“It is not about numbers, it is about versions!” Huawei India’s affable Vice President of Sales, P Sanjeev remarks, as his fingers draw a complicated pattern on the table. We were talking about the complaints from consumers about the lack of availability of the company’s new Nexus 6P smartphone, both online and offline. The phone was easily the most high profile one launched by Huawei in India, but shortly after its launch, complaints had started trickling in about non-availability, and consumers not getting their devices on time.
“It has been a tough time for us,” Sanjeev concedes. “We set high standards for ourselves and well, we were not quite ready for this.”
So what exactly did not go as per plan?
“We have the right overall numbers,” Sanjeev says. “We just do not have the numbers of the models that are being asked for.”

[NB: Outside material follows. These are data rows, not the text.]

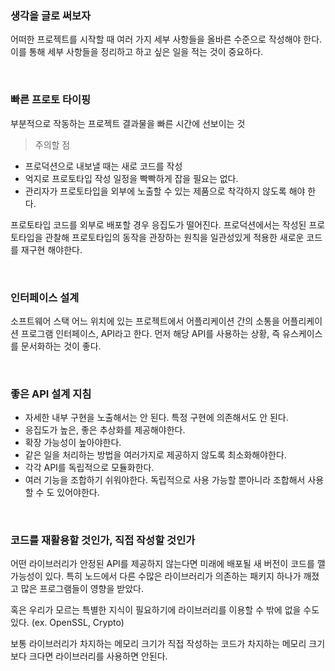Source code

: ### 생각을 글로 써보자
어떠한 프로젝트를 시작할 때 여러 가지 세부 사항들을 올바른 수준으로 작성해야 한다. 이를 통해 세부 사항들을 정리하고 하고 싶은 일을 적는 것이 중요하다.

<br>

### 빠른 프로토 타이핑
부분적으로 작동하는 프로젝트 결과물을 빠른 시간에 선보이는 것

> 주의할 점

- 프로덕션으로 내보낼 때는 새로 코드를 작성
- 억지로 프로토타입 작성 일정을 빡빡하게 잡을 필요는 없다.
- 관리자가 프로토타입을 외부에 노출할 수 있는 제품으로 착각하지 않도록 해야 한다.

프로토타입 코드를 외부로 배포할 경우 응집도가 떨어진다. 프로덕션에서는 작성된 프로토타입을 관찰해 프로토타입의 동작을 관장하는 원칙을 일관성있게 적용한 새로운 코드를 재구현 해야한다.

<br>

### 인터페이스 설계
소프트웨어 스택 어느 위치에 있는 프로젝트에서 어플리케이션 간의 소통을 어플리케이션 프로그램 인터페이스, API라고 한다. 먼저 해당 API를 사용하는 상황, 즉 유스케이스를 문서화하는 것이 좋다.

<br>

### 좋은 API 설계 지침

- 자세한 내부 구현을 노출해서는 안 된다. 특정 구현에 의존해서도 안 된다.
- 응집도가 높은, 좋은 추상화를 제공해야한다.
- 확장 가능성이 높아야한다.
- 같은 일을 처리하는 방법을 여러가지로 제공하지 않도록 최소화해야한다.
- 각각 API를 독립적으로 모듈화한다.
- 여러 기능을 조합하기 쉬워야한다. 독립적으로 사용 가능할 뿐아니라 조합해서 사용할 수 도 있어야한다.

<br>

### 코드를 재활용할 것인가, 직접 작성할 것인가
어떤 라이브러리가 안정된 API를 제공하지 않는다면 미래에 배포될 새 버전이 코드를 깰 가능성이 있다. 특히 노드에서 다른 수많은 라이브러리가 의존하는 패키지 하나가 깨졌고 많은 프로그램들이 영향을 받았다.

혹은 우리가 모르는 특별한 지식이 필요하기에 라이브러리를 이용할 수 밖에 없을 수도 있다. (ex. OpenSSL, Crypto)

보통 라이브러리가 차지하는 메모리 크기가 직접 작성하는 코드가 차지하는 메모리 크기보다 크다면 라이브러리를 사용하면 안된다.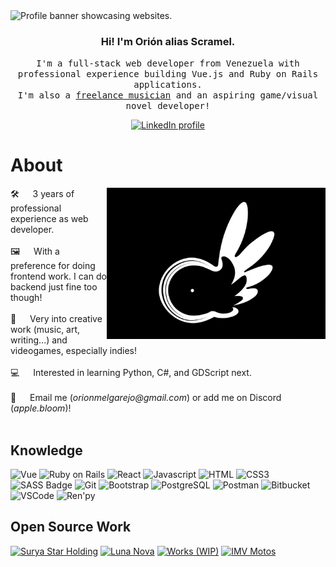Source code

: <!-- Banner  -->
<img src="https://media.licdn.com/dms/image/D4E16AQFJm2XPYbwcHw/profile-displaybackgroundimage-shrink_350_1400/0/1683331751716?e=1721260800&v=beta&t=Yr7yeB9y9iVTYiaaKG23HC4mNzd3erqa24AySbpScgU" alt="Profile banner showcasing websites." />

<!-- Home  -->
<h3 align="center">Hi! I'm Orión alias Scramel.</h3>
<p align="center"> 
  <samp>
      I'm a full-stack web developer from Venezuela with professional experience building Vue.js and Ruby on Rails applications.<br>I'm also a <a href="https://www.youtube.com/@Scramel/">freelance musician</a> and an aspiring game/visual novel developer!
  </samp>
</p>
<p align="center">
 <a href="https://www.linkedin.com/in/omelgarejo/" target="_blank">
  <img src="https://img.shields.io/badge/LinkedIn-0077B5?style=for-the-badge&logo=linkedin&logoColor=white" alt="LinkedIn profile"/>
 </a>
</p>

<!-- About -->
# About

<p>
 <img align="right" width="350" src="/logo.jpg" alt="Scramel logo" />
 🛠️ &emsp; 3 years of professional experience as web developer.<br/><br/>
 🖼️ &emsp; With a preference for doing frontend work. I can do backend just fine too though!<br/><br/>
 🎹 &emsp; Very into creative work (music, art, writing...) and videogames, especially indies!<br/><br/>
 💻 &emsp; Interested in learning Python, C#, and GDScript next.<br/><br/>
 📧 &emsp; Email me (<i>orionmelgarejo@gmail.com</i>) or add me on Discord (<i>apple.bloom</i>)!<br/><br/>
</p>

<!-- Tech  -->
## Knowledge

![Vue](https://img.shields.io/badge/Vue.js-42b883?style=for-the-badge&labelColor=black&logo=vuedotjs&logoColor=42b883)
![Ruby on Rails](https://img.shields.io/badge/Ruby_on_Rails-cc0000?style=for-the-badge&labelColor=black&logo=ruby&logoColor=cc0000)
![React](https://img.shields.io/badge/-React-61DBFB?style=for-the-badge&labelColor=black&logo=react&logoColor=61DBFB)
![Javascript](https://img.shields.io/badge/Javascript-F0DB4F?style=for-the-badge&labelColor=black&logo=javascript&logoColor=F0DB4F)
![HTML](https://img.shields.io/badge/HTML5-E34F26?style=for-the-badge&logo=html5&logoColor=white)
![CSS3](https://img.shields.io/badge/CSS3-1572B6?style=for-the-badge&logo=css3&logoColor=white)
![SASS Badge](https://img.shields.io/badge/Sass-CC6699?style=for-the-badge&logo=sass&logoColor=white)
![Git](https://img.shields.io/badge/Git-F05032?style=for-the-badge&logo=git&logoColor=white)
![Bootstrap](https://img.shields.io/badge/Bootstrap-563D7C?style=for-the-badge&logo=bootstrap&logoColor=white)
![PostgreSQL](https://img.shields.io/badge/PostgreSQL-0064a5?style=for-the-badge&logo=postgresql&logoColor=white)
![Postman](https://img.shields.io/badge/Postman-EF5B25?style=for-the-badge&logo=postman&logoColor=white)
![Bitbucket](https://img.shields.io/badge/Bitbucket-2185FF?style=for-the-badge&logo=bitbucket&logoColor=white)
![VSCode](https://img.shields.io/badge/Visual_Studio-0078d7?style=for-the-badge&logo=visual%20studio&logoColor=white)
![Ren'py](https://img.shields.io/badge/Ren'py-FF7F7F?style=for-the-badge&labelColor=black&logo=renpy&logoColor=FF7F7F)

<!-- Portfolio -->
## Open Source Work

[![Surya Star Holding](https://github-readme-stats.vercel.app/api/pin/?username=scramel&repo=Surya-Star-Holding&border_color=white&bg_color=0D1117&title_color=C9D1D9&text_color=8B949E&icon_color=7F3FBF)](https://scramel.github.io/Surya-Star-Holding/)
[![Luna Nova](https://github-readme-stats.vercel.app/api/pin/?username=scramel&repo=luna-nova&border_color=white&bg_color=0D1117&title_color=C9D1D9&text_color=8B949E&icon_color=7F3FBF)](https://scramel.github.io/luna-nova/)
[![Works (WIP)](https://github-readme-stats.vercel.app/api/pin/?username=scramel&repo=works&border_color=white&bg_color=0D1117&title_color=C9D1D9&text_color=8B949E&icon_color=7F3FBF)](https://scramel.github.io/works/#/)
[![IMV Motos](https://github-readme-stats.vercel.app/api/pin/?username=scramel&repo=IMV-Motos&border_color=white&bg_color=0D1117&title_color=C9D1D9&text_color=8B949E&icon_color=7F3FBF)](https://scramel.github.io/IMV-Motos/#/)
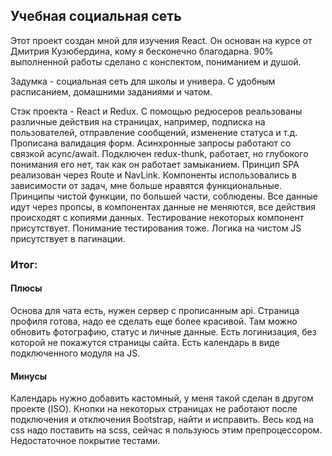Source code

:## Учебная социальная сеть

Этот проект создан мной для изучения React. Он основан на курсе от Дмитрия Кузюбердина, кому я бесконечно благодарна. 90% выполненной работы сделано с конспектом, пониманием и душой.

Задумка - социальная сеть для школы и универа. С удобным расписанием, домашними заданиями и чатом.

Стэк проекта - React и Redux. С помощью редюсеров реальзованы различные действия на страницах, например, подписка на пользователей, отправление сообщений, изменение статуса и т.д. Прописана валидация форм. 
Асинхронные запросы работают со связкой acync/await.
Подключен redux-thunk, работает, но глубокого понимания его нет, так как он работает замыканием.
Принцип SPA реализован через Route и NavLink.
Компоненты использовались в зависимости от задач, мне больше нравятся функциональные.
Принципы чистой функции, по большей части, соблюдены. Все данные идут через пропсы, в компонентах данные не меняются, все действия происходят с копиями данных.
Тестирование некоторых компонент присутствует. Понимание тестирования тоже. 
Логика на чистом JS присутствует в пагинации.

### Итог: 
#### Плюсы
Основа для чата есть, нужен сервер с прописанным api.
Страница профиля готова, надо ее сделать еще более красивой. Там можно обновить фотографию, статус и личные данные.
Есть логинизация, без которой не покажутся страницы сайта.
Есть календарь в виде подключенного модуля на JS.

#### Минусы
Календарь нужно добавить кастомный, у меня такой сделан в другом проекте (ISO).
Кнопки на некоторых страницах не работают после подключения и отключения Bootstrap, найти и исправить.
Весь код на css надо поставить на scss, сейчас я пользуюсь этим препроцессором.
Недостаточное покрытие тестами.
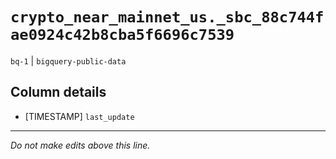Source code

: # `crypto_near_mainnet_us._sbc_88c744fae0924c42b8cba5f6696c7539`
`bq-1` | `bigquery-public-data`

## Column details
* [TIMESTAMP] `last_update`

-------------------------------------------------------------------------------
*Do not make edits above this line.*
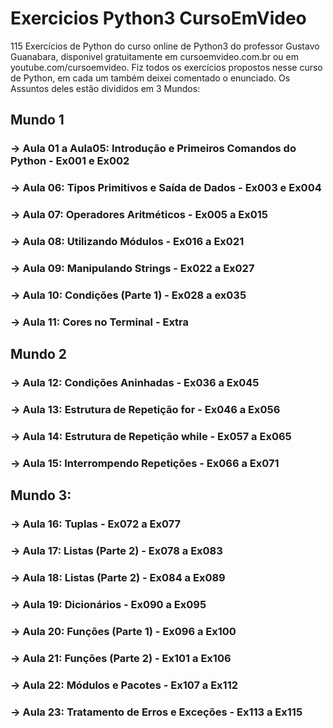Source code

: # Exercicios Python3 CursoEmVideo
 115 Exercícios de Python do curso online de Python3 do professor Gustavo Guanabara, disponivel gratuitamente em cursoemvideo.com.br ou em youtube.com/cursoemvideo. Fiz todos os exercícios propostos nesse curso de Python, em  cada um também deixei comentado o enunciado. 
 Os Assuntos deles estão divididos em 3 Mundos: 
 <h2>Mundo 1
  <h3>-> Aula 01 a Aula05: Introdução e Primeiros Comandos do Python - Ex001 e Ex002 
  <h3>-> Aula 06: Tipos Primitivos e Saída de Dados - Ex003 e Ex004 
  <h3>-> Aula 07: Operadores Aritméticos - Ex005 a Ex015 
  <h3>-> Aula 08: Utilizando Módulos - Ex016 a Ex021
  <h3>-> Aula 09: Manipulando Strings - Ex022 a Ex027 
  <h3>-> Aula 10: Condições (Parte 1) - Ex028 a ex035 
  <h3>-> Aula 11: Cores no Terminal - Extra 
 <h2>Mundo 2 
  <h3>-> Aula 12: Condições Aninhadas - Ex036 a Ex045 
  <h3>-> Aula 13: Estrutura de Repetição for - Ex046 a Ex056 
  <h3>-> Aula 14: Estrutura de Repetição while - Ex057 a Ex065
  <h3>-> Aula 15: Interrompendo Repetições - Ex066 a Ex071 
  <h2>Mundo 3: 
  <h3>-> Aula 16: Tuplas - Ex072 a Ex077 
  <h3>-> Aula 17: Listas (Parte 2) - Ex078 a Ex083 
  <h3>-> Aula 18: Listas (Parte 2) - Ex084 a Ex089 
  <h3>-> Aula 19: Dicionários - Ex090 a Ex095 
  <h3>-> Aula 20: Funções (Parte 1) - Ex096 a Ex100 
  <h3>-> Aula 21: Funções (Parte 2) - Ex101 a Ex106 
  <h3>-> Aula 22: Módulos e Pacotes - Ex107 a Ex112 
  <h3>-> Aula 23: Tratamento de Erros e Exceções - Ex113 a Ex115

In essence, it seems that the Indian consumer confounded the assumptions Sanjeev and his team and his retail partners had made about the market. “Prior to launch, we knew that there were going to be variants of the device – 32 GB and 64 GB in terms of storage, and Graphite and Silver in colours. Now, we had to decide which type of devices we would be getting more of for the Indian market. So we consulted previous Nexus owners and did surveys of customers, and also consulted our retail partners.”
And it was decided that based on the information and opinions on the table, the lower-priced 32 GB model of the device and its silver edition were going to be ones most in demand. “The 32 GB edition of the Nexus 5 did very well,” Sanjeev says. “And well, the silver edition seemed to highlight the metal component of the Nexus much better. So, it seemed logical to assume that the 32 GB, silver edition would do better, and we accordingly stocked more 32 GB versions and silver ones, than the 64 GB and graphite ones.”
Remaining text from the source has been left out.